======== Available records

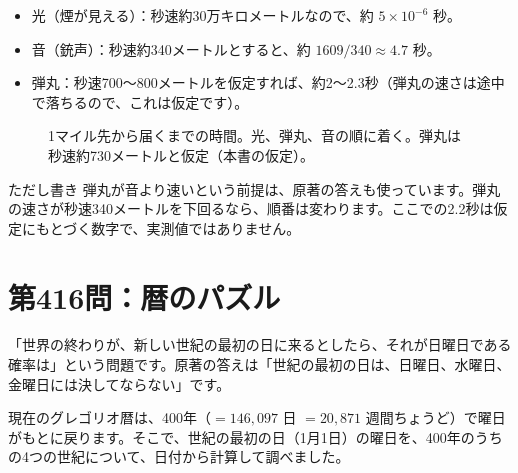 \documentclass[a4paper,11pt,openany]{ltjsbook}
\begin{document}
\begin{itemize}[leftmargin=*]
\item 光（煙が見える）：秒速約30万キロメートルなので、約 $5\times10^{-6}$ 秒。
\item 音（銃声）：秒速約340メートルとすると、約 $1609/340\approx4.7$ 秒。
\item 弾丸：秒速700〜800メートルを仮定すれば、約2〜2.3秒（弾丸の速さは途中で落ちるので、これは仮定です）。
\end{itemize}

\begin{figure}[htbp]
\centering
{}
\caption{1マイル先から届くまでの時間。光、弾丸、音の順に着く。弾丸は秒速約730メートルと仮定（本書の仮定）。}
\end{figure}

\begin{pointbox}{ただし書き}
弾丸が音より速いという前提は、原著の答えも使っています。弾丸の速さが秒速340メートルを下回るなら、順番は変わります。ここでの2.2秒は仮定にもとづく数字で、実測値ではありません。
\end{pointbox}

\section{第416問：暦のパズル}

「世界の終わりが、新しい世紀の最初の日に来るとしたら、それが日曜日である確率は」という問題です。原著の答えは「世紀の最初の日は、日曜日、水曜日、金曜日には決してならない」です。

現在のグレゴリオ暦は、400年（$=146{,}097$ 日 $=20{,}871$ 週間ちょうど）で曜日がもとに戻ります。そこで、世紀の最初の日（1月1日）の曜日を、400年のうちの4つの世紀について、日付から計算して調べました。
\end{document}
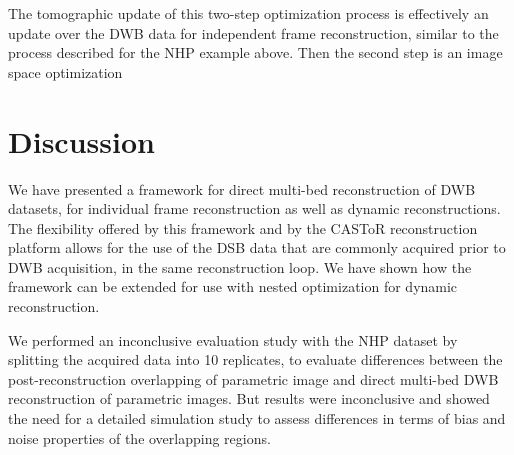 The tomographic update of this two-step optimization process is effectively an update over the DWB data for independent frame reconstruction, similar to the process described for the NHP example above. Then the second step is an image space optimization






\section{Discussion}
We have presented a framework for direct multi-bed reconstruction of DWB datasets, for individual frame reconstruction as well as dynamic reconstructions. The flexibility offered by this framework and by the CASToR reconstruction platform allows for the use of the DSB data that are commonly acquired prior to DWB acquisition, in the same reconstruction loop. We have shown how the framework can be extended for use with nested optimization for dynamic reconstruction.

We performed an inconclusive evaluation study with the NHP dataset by splitting the acquired data into 10 replicates, to evaluate differences between the post-reconstruction overlapping of parametric image and direct multi-bed DWB reconstruction of parametric images. But results were inconclusive and showed the need for a detailed simulation study to assess differences in terms of bias and noise properties of the overlapping regions. 
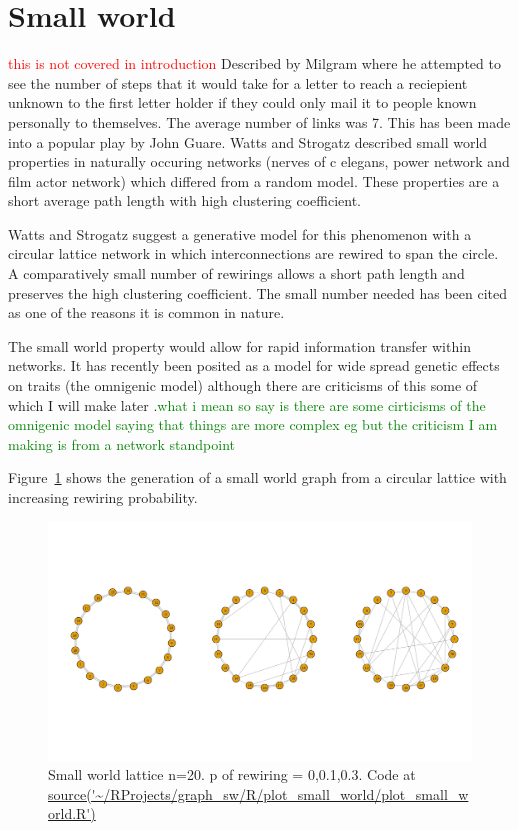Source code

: 
\section{Small world}
\label{sec:Small world}
\textcolor{red}{this is not covered in introduction}
Described by Milgram \cite{milgram1967small} where he attempted to see the number of steps that it would take for a letter to reach a reciepient unknown to the first letter holder if they could only mail it to people known personally to themselves. The average number of links was 7. This has been made into a popular play by John Guare. Watts and Strogatz \cite{watts1998collective} described small world properties in naturally occuring networks (nerves of c elegans, power network and film actor network) which differed from a random model. These properties are a short average path length with high clustering coefficient. 

Watts and Strogatz \cite{watts1998collective} suggest a generative model for this phenomenon with a circular lattice network in which interconnections are rewired to span the circle. A comparatively small number of rewirings allows a short path length and preserves the high clustering coefficient. The small number needed has been cited as one of the reasons it is common in nature. 

The small world property would allow for rapid information transfer within networks. It has recently been posited as a model for wide spread genetic effects on traits (the omnigenic model) \cite{boyle2017expanded} although there are criticisms of this some of which I will make later .\textcolor{green}{what i mean so say is there are some cirticisms of the omnigenic model saying that things are more complex eg \cite{wray2018common} \cite{boyle2017omnigenic_response}  but the criticism I am making is from a network standpoint} 

Figure~\ref{fig:small_world} shows the generation of a small world graph from a circular lattice with increasing rewiring probability.

\begin{figure}
    \centering
    \includegraphics[width=\textwidth]{images/Rplot_corrected_small_world.png}
    \caption{Small world lattice n=20. p of rewiring = 0,0.1,0.3. Code at \url{source('~/RProjects/graph_sw/R/plot_small_world/plot_small_world.R')}}
    \label{fig:small_world}
\end{figure}

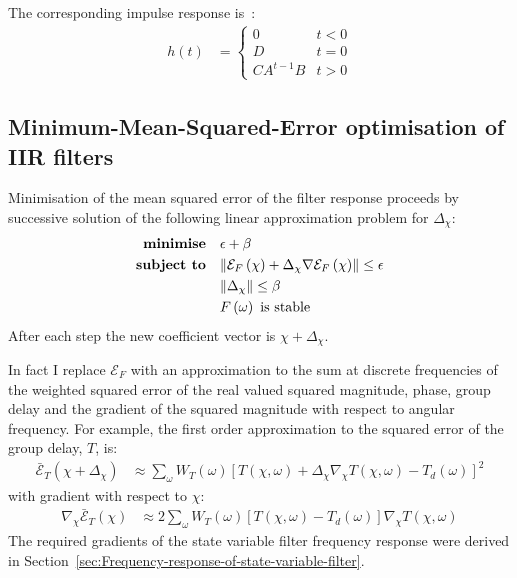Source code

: \documentclass[a4paper,twoside,10pt,english]{article}
\DeclarePairedDelimiter{\mathnorm}{\lVert}{\rVert}
\begin{document}
The corresponding impulse response
is~\cite[Equation 8.3.21]{RobertsMullis_DigitalSignalProcessing}:
\begin{align*}
h\left(t\right) &= \begin{cases}
0 & t<0\\
D & t=0\\
CA^{t-1}B & t>0
\end{cases}
\end{align*}

\subsection{Minimum-Mean-Squared-Error optimisation of IIR filters}
Minimisation of the mean squared error of the filter response proceeds by
successive solution of the following linear approximation problem
for $\Delta_{\chi}$:
\begin{align}
\begin{split}
  \textbf{minimise}\quad & \epsilon+\beta \\
  \textbf{subject to}\quad & \mathnorm{\mathcal{E}_{F}\left(\chi\right) +
          \Delta_{\chi}\nabla\mathcal{E}_{F}\left(\chi\right)}\le\epsilon \\
  & \mathnorm{\Delta_{\chi}}\le\beta \\
  & F\left(\omega\right)\text{ is stable}
\end{split}
\label{eqn:Optimisation-of-minimum-mean-squared-response-error}
\end{align}
After each step the new coefficient vector is $\chi+\Delta_{\chi}$. 

In fact I replace $\mathcal{E}_{F}$ with an approximation to the sum at discrete
frequencies of the weighted squared error of the real valued squared magnitude,
phase, group delay and the gradient of the squared magnitude with respect to
angular frequency. For example, the first order approximation to the squared
error of the group delay, $T$, is:
\begin{align*}
  \bar{\mathcal{E}}_{T}\left(\chi+\Delta_{\chi}\right)
  &\approx \sum_{\omega} W_{T}\left(\omega\right)
     \left[T\left(\chi,\omega\right) + \right.
    \left. \Delta_{\chi}\nabla_{\chi}T\left(\chi,\omega\right) - \right.
    \left. T_{d}\left(\omega\right)\right]^{2}
\end{align*}
with gradient with respect to $\chi$:
\begin{align*}
  \nabla_{\chi} \bar{\mathcal{E}}_{T}\left(\chi\right)
  &\approx 2 \sum_{\omega} W_{T}\left(\omega\right)
    \left[T\left(\chi,\omega\right)-T_{d}\left(\omega\right)\right]
    \nabla_{\chi}T\left(\chi,\omega\right)
\end{align*}
The required gradients of the state variable filter frequency response were
derived in Section~\ref{sec:Frequency-response-of-state-variable-filter}.
\end{document}
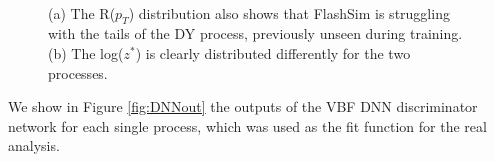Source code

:\begin{figure}
    \myfloatalign
    \\
    \caption[Angular distributions]{ (a) The R($p_T$) distribution also shows that FlashSim is struggling with the tails of the DY process, previously unseen during training. (b) The log($z^*$) is clearly distributed differently for the two processes.}\label{fig:angulardist}
    
\end{figure}

We show in Figure \ref{fig:DNNout} the outputs of the VBF DNN discriminator network for each single process, which was used as the fit function for the real analysis.

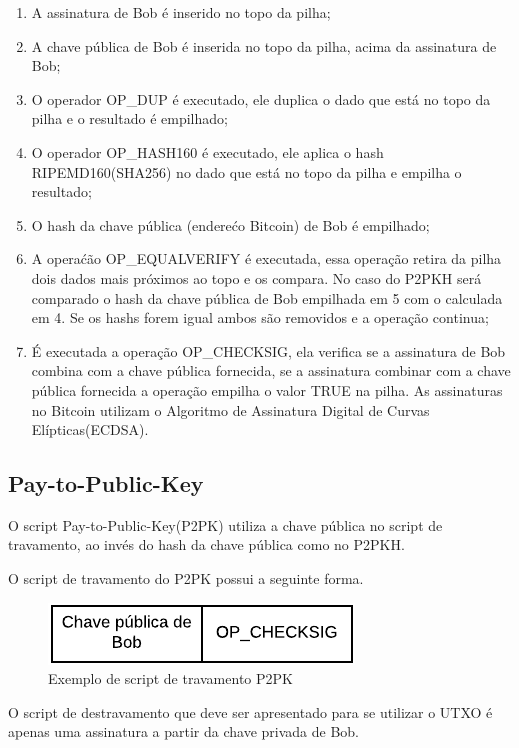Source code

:\documentclass[conference,compsoc]{IEEEtran}
\begin{document}
\begin{enumerate}
\item A assinatura de Bob é inserido no topo da pilha;
\item A chave pública de Bob é inserida no topo da pilha, acima da assinatura de Bob;
\item O operador OP\_DUP é executado, ele duplica o dado que está no topo da pilha e o resultado é empilhado;
\item O operador OP\_HASH160 é executado, ele aplica o hash RIPEMD160(SHA256) no dado que está no topo da pilha e empilha o resultado;
\item O hash da chave pública (enderećo Bitcoin) de Bob é empilhado;
\item A operaćão OP\_EQUALVERIFY é executada, essa operação retira da pilha dois dados mais próximos ao topo e os compara. No caso do P2PKH será comparado o hash da chave pública de Bob empilhada em 5 com o calculada em 4. Se os hashs forem igual ambos são removidos e a operação continua;
\item É executada a operação OP\_CHECKSIG, ela verifica se a assinatura de Bob combina com a chave pública fornecida, se a assinatura combinar com a chave pública fornecida a operação empilha o valor TRUE na pilha. As assinaturas no Bitcoin utilizam o Algoritmo de Assinatura Digital de Curvas Elípticas(ECDSA).
\end{enumerate}

\subsection*{Pay-to-Public-Key}
O script Pay-to-Public-Key(P2PK) utiliza a chave pública no script de travamento, ao invés do hash da chave pública como no P2PKH. 

O script de travamento do P2PK possui a seguinte forma.
 
\begin{figure}[H]
    \centering
    \includegraphics[keepaspectratio=true, scale=0.8]{img/P2PK_script_travamento.pdf}
    \caption{Exemplo de script de travamento P2PK}
    \label{fig:P2PK_Travamento}
\end{figure}


O script de destravamento que deve ser apresentado para se utilizar o UTXO é apenas uma assinatura a partir da chave privada de Bob.
\end{document}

================

Problem description: Please set down, exactly and with no pictures, the lines in the entries above starting at the one holding "弾丸が音より速いという前提は" and ending at the one holding "is not covered", ends included.

Expected answer:
弾丸が音より速いという前提は、原著の答えも使っています。弾丸の速さが秒速340メートルを下回るなら、順番は変わります。ここでの2.2秒は仮定にもとづく数字で、実測値ではありません。
\end{pointbox}

\section{第416問：暦のパズル}

「世界の終わりが、新しい世紀の最初の日に来るとしたら、それが日曜日である確率は」という問題です。原著の答えは「世紀の最初の日は、日曜日、水曜日、金曜日には決してならない」です。

現在のグレゴリオ暦は、400年（$=146{,}097$ 日 $=20{,}871$ 週間ちょうど）で曜日がもとに戻ります。そこで、世紀の最初の日（1月1日）の曜日を、400年のうちの4つの世紀について、日付から計算して調べました。
\end{document}
 The tomographic update of this two-step optimization process is effectively an update over the DWB data for independent frame reconstruction, similar to the process described for the NHP example above. Then the second step is an image space optimization






\section{Discussion}
We have presented a framework for direct multi-bed reconstruction of DWB datasets, for individual frame reconstruction as well as dynamic reconstructions. The flexibility offered by this framework and by the CASToR reconstruction platform allows for the use of the DSB data that are commonly acquired prior to DWB acquisition, in the same reconstruction loop. We have shown how the framework can be extended for use with nested optimization for dynamic reconstruction.

We performed an inconclusive evaluation study with the NHP dataset by splitting the acquired data into 10 replicates, to evaluate differences between the post-reconstruction overlapping of parametric image and direct multi-bed DWB reconstruction of parametric images. But results were inconclusive and showed the need for a detailed simulation study to assess differences in terms of bias and noise properties of the overlapping regions. 
Source code

: 
\section{Small world}
\label{sec:Small world}
\textcolor{red}{this is not covered in introduction}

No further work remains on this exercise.